However, investors and many business professionals remain obsessively fixated on much smaller factors primarily related to the U.S. economy. That is why we have seen the stock market repeatedly sell off in the face of upbeat news.

Consider the sell off on March 6, when job creaftion was stronger than consensus expectations in February, representing the fourth consecutive month of upside surprises in payrolls.

This was a shock to many who expected unusually rough winter weather in February to hold back job growth. According to NOAA, a population-weighted measure of how cold it was around the country (called heating degree days) it was the coldest February, for the most people, since 1979.

Because even this year’s Polar Vortex couldn’t stop job growth, many analysts who had thought the Federal Reserve would hold off on rate hikes finally realized that a June rate hike actually makes sense. So, the way it turned out, good news for the economy was bad news for equities and bond prices.

Good news for the economy should have sent bond yields higher.
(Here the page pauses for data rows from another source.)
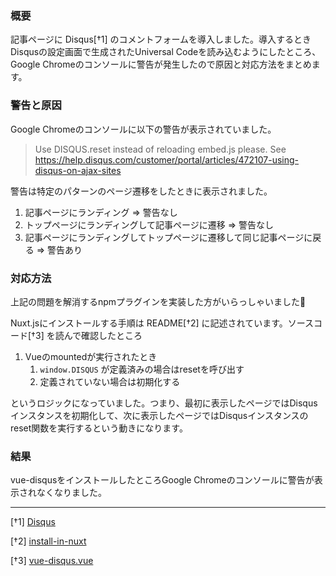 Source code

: ### 概要

記事ページに Disqus[†1] のコメントフォームを導入しました。導入するときDisqusの設定画面で生成されたUniversal Codeを読み込むようにしたところ、Google Chromeのコンソールに警告が発生したので原因と対応方法をまとめます。

### 警告と原因

Google Chromeのコンソールに以下の警告が表示されていました。

> Use DISQUS.reset instead of reloading embed.js please. See https://help.disqus.com/customer/portal/articles/472107-using-disqus-on-ajax-sites

警告は特定のパターンのページ遷移をしたときに表示されました。

1. 記事ページにランディング => 警告なし
2. トップページにランディングして記事ページに遷移 => 警告なし
3. 記事ページにランディングしてトップページに遷移して同じ記事ページに戻る => 警告あり

### 対応方法

上記の問題を解消するnpmプラグインを実装した方がいらっしゃいました&#x1f64f;

Nuxt.jsにインストールする手順は README[†2] に記述されています。ソースコード[†3] を読んで確認したところ

1. Vueのmountedが実行されたとき
    1. `window.DISQUS` が定義済みの場合はresetを呼び出す
    2. 定義されていない場合は初期化する

というロジックになっていました。つまり、最初に表示したページではDisqusインスタンスを初期化して、次に表示したページではDisqusインスタンスのreset関数を実行するという動きになります。

### 結果

vue-disqusをインストールしたところGoogle Chromeのコンソールに警告が表示されなくなりました。

---

[†1] [Disqus](https://help.disqus.com/)

[†2] [install-in-nuxt](https://github.com/ktquez/vue-disqus/tree/v3.0.5#install-in-nuxt)

[†3] [vue-disqus.vue](https://github.com/ktquez/vue-disqus/blob/v3.0.5/dist/vue-disqus.vue#L43-L46)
Based on real

GDP growth and inflation, the yield on the 10-year Treasury note should already be around 4 percent. So, as expectations for Fed rate hikes solidify, the entire yield curve will trend higher in the years ahead.

However, this employment news indicates that the economy continues on its slow-but-steady course and that the bull market remains intact. Admittedly, the Fed has focused primarily on the job market and set a high bar for rate hikes. And, it now looks like the economy is clearing that bar.

This is a reason for equities to move higher, not lower.

Nonfarm payrolls were up 3.3 million from a year ago, the fastest pace since 1999-2000. And although average hourly earnings were up only 2 percent compared to a year earlier, the increase in hours — from more people working and longer workweeks — means total cash earnings were up 5.3 percent.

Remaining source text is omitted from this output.